▶ **DIRECTIONS**
Only lines holding "JELR" are needed; copy each of them from the data below.
━━━━━━━━━━━━━━━━
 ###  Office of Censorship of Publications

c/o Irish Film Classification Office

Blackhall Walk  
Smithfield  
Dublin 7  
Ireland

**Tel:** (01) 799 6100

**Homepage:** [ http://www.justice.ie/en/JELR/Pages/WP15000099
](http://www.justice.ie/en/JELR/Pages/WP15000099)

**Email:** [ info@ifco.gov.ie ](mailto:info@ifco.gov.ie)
━━━━━━━━━━━━━━━━
▶ **RESPONSE TO THIS TASK**
**Homepage:** [ http://www.justice.ie/en/JELR/Pages/WP15000099
](http://www.justice.ie/en/JELR/Pages/WP15000099)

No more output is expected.